Lean Atlas: An Integrated Proof Environment for Scalable Human-AI Collaborative Formalization
This addresses the challenge of ensuring semantic correctness in large-scale AI-assisted formal mathematics, though it is incremental by building on existing proof assistant tools.
The paper tackles the problem of semantic hallucination in AI-generated formal proofs, where proofs pass type checking but do not correctly express intended mathematics, by proposing a human-in-the-loop approach with Lean Atlas, a tool that visualizes dependency graphs and reduces nodes for semantic review by 27.3% to 99% across various projects.

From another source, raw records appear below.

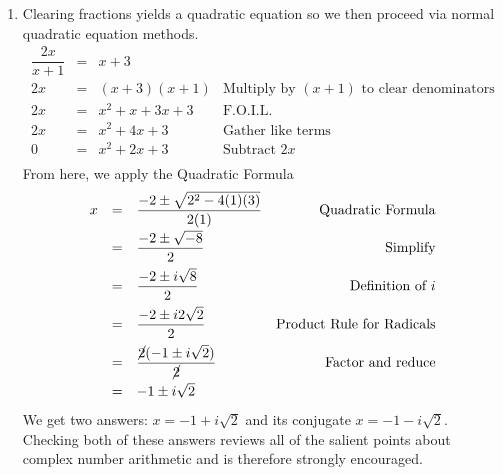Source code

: \documentclass{ximera}
\begin{document}
\begin{exampleSol}
    \begin{enumerate}
        \enlargethispage{20pt}
        \item  Clearing fractions yields a quadratic equation so we then proceed via normal quadratic equation methods. %
        \[ 
            \begin{array}{rclr}
                \dfrac{2x}{x+1} & = &  x+3 & \\[5pt]
                            2x  & = & (x+3)(x+1) & \text{Multiply by $(x+1)$ to clear denominators} \\
                            2x  & = & x^2 + x + 3x + 3 & \text{F.O.I.L.} \\
                            2x  & = & x^2 + 4x + 3 & \text{Gather like terms} \\
                            0   & = & x^2 + 2x + 3 & \text{Subtract $2x$} \\
            \end{array}
        \] 
        From here, we apply the Quadratic Formula 
        \[ 
            \begin{array}{rclr}
                x   & = & \dfrac{-2 \pm \sqrt{2^2 - 4(1)(3)}}{2(1)}  & \text{Quadratic Formula}\\[8pt]
                    & = &  \dfrac{-2 \pm \sqrt{-8}}{2} & \text{Simplify}\\[8pt]
                    & = & \dfrac{-2 \pm i \sqrt{8}}{2} & \text{Definition of $i$}\\[8pt]
                    & = & \dfrac{-2 \pm i 2\sqrt{2}}{2} & \text{Product Rule for Radicals}\\[8pt]
                    & = & \dfrac{\cancel{2}(-1 \pm i\sqrt{2})}{\cancel{2}} & \text{Factor and reduce}\\[8pt]
                    & = & -1 \pm i \sqrt{2} & \\
            \end{array} 
        \]
        We get two answers: $x = -1 + i\sqrt{2}$ and its conjugate $x = -1 - i\sqrt{2}$.  Checking both of these answers reviews all of the salient points about complex number arithmetic and is therefore strongly encouraged.
        

\end{enumerate}
\end{exampleSol}
\end{document}
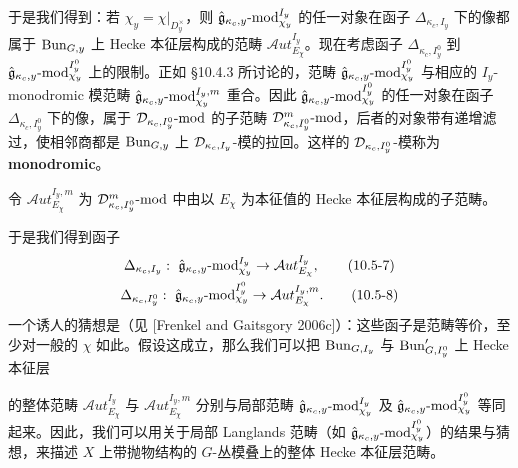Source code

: 
于是我们得到：若 $\chi_y=\chi|_{D^\times_y}$，则 $\hat{\mathfrak{g}}_{\kappa_c,y}\text{-mod}^{I_y}_{\chi_y}$ 的任一对象在函子 $\Delta_{\kappa_c,I_y}$ 下的像都属于 $\operatorname{Bun}_{G,y}$ 上 Hecke 本征层构成的范畴 $\mathcal{A}ut^{I_y}_{E_\chi}$。现在考虑函子 $\Delta_{\kappa_c,I^0_y}$ 到 $\hat{\mathfrak{g}}_{\kappa_c,y}\text{-mod}^{I^0_y}_{\chi_y}$ 上的限制。正如 §10.4.3 所讨论的，范畴 $\hat{\mathfrak{g}}_{\kappa_c,y}\text{-mod}^{I^0_y}_{\chi_y}$ 与相应的 $I_y$-monodromic 模范畴 $\hat{\mathfrak{g}}_{\kappa_c,y}\text{-mod}^{I_y,m}_{\chi_y}$ 重合。因此 $\hat{\mathfrak{g}}_{\kappa_c,y}\text{-mod}^{I^0_y}_{\chi_y}$ 的任一对象在函子 $\Delta_{\kappa_c,I^0_y}$ 下的像，属于 $\mathcal{D}_{\kappa_c,I^0_y}\text{-mod}$ 的子范畴 $\mathcal{D}^m_{\kappa_c,I^0_y}\text{-mod}$，后者的对象带有递增滤过，使相邻商都是 $\operatorname{Bun}_{G,y}$ 上 $\mathcal{D}_{\kappa_c,I_y}$-模的拉回。这样的 $\mathcal{D}_{\kappa_c,I^0_y}$-模称为 \textbf{monodromic}。

令 $\mathcal{A}ut^{I_y,m}_{E_\chi}$ 为 $\mathcal{D}^m_{\kappa_c,I^0_y}\text{-mod}$ 中由以 $E_\chi$ 为本征值的 Hecke 本征层构成的子范畴。

于是我们得到函子
\begin{gather}
    \Delta_{\kappa_c,I_y}:\ \gghat_{\kappa_c,y}\text{-mod}^{I_y}_{\chi_y}
    \to \mathcal{A}ut^{I_y}_{E_\chi},
    \tag{10.5-7}\\
    \Delta_{\kappa_c,I^0_y}:\ \gghat_{\kappa_c,y}\text{-mod}^{I^0_y}_{\chi_y}
    \to \mathcal{A}ut^{I_y,m}_{E_\chi}.
    \tag{10.5-8}
\end{gather}
一个诱人的猜想是（见 [Frenkel and Gaitsgory 2006c]）：这些函子是范畴等价，至少对一般的 $\chi$ 如此。假设这成立，那么我们可以把 $\operatorname{Bun}_{G,I_y}$ 与 $\operatorname{Bun}'_{G,I^0_y}$ 上 Hecke 本征层

的整体范畴 $\mathcal{A}ut^{I_y}_{E_\chi}$ 与 $\mathcal{A}ut^{I_y,m}_{E_\chi}$ 分别与局部范畴 $\hat{\mathfrak{g}}_{\kappa_c,y}\text{-mod}^{I_y}_{\chi_y}$ 及 $\hat{\mathfrak{g}}_{\kappa_c,y}\text{-mod}^{I^0_y}_{\chi_y}$ 等同起来。因此，我们可以用关于局部 Langlands 范畴（如 $\hat{\mathfrak{g}}_{\kappa_c,y}\text{-mod}^{I^0_y}_{\chi_y}$）的结果与猜想，来描述 $X$ 上带抛物结构的 $G$-丛模叠上的整体 Hecke 本征层范畴。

AI-driven autoformalization of mathematics is advancing rapidly. However, the type checker of a proof assistant guarantees only the logical correctness of proofs; it does not verify whether propositions and definitions faithfully capture their intended mathematical content. Consequently, AI-generated formal proofs can exhibit semantic hallucination-passing the type checker yet failing to express the intended mathematics. We propose a human-in-the-loop approach in which human scientists and AI collaboratively produce formal proofs, with humans responsible for the semantic verification of propositions and definitions. To realize this approach, we develop Lean Atlas, a Lean 4 tool that visualizes the dependency graph of a Lean 4 project as an interactive web viewer, enabling human scientists to grasp the overall structure of a formalization efficiently. Its core feature, Lean Compass, is an algorithm that, given a selected theorem set, automatically extracts the project-specific nodes whose semantic correctness can affect those target statements, thereby reducing the candidate set for semantic review in large-scale formalizations. We further define *aligned Lean code* as formalization code that has undergone human semantic verification, and propose it as a quality standard for AI-generated formalizations. We evaluate the tool on six Lean 4 formalization projects with different structural characteristics; proof-heavy projects (PrimeNumberTheoremAnd, Carleson, Brownian Motion) achieved 94-99% average node reduction, a 6-theorem milestone subset of FLT achieved 59.8%, mixed PhysLib 69.0%, and definition-heavy XMSS 27.3%. Lean Atlas is available as open-source software at https://github.com/NyxFoundation/lean-atlas .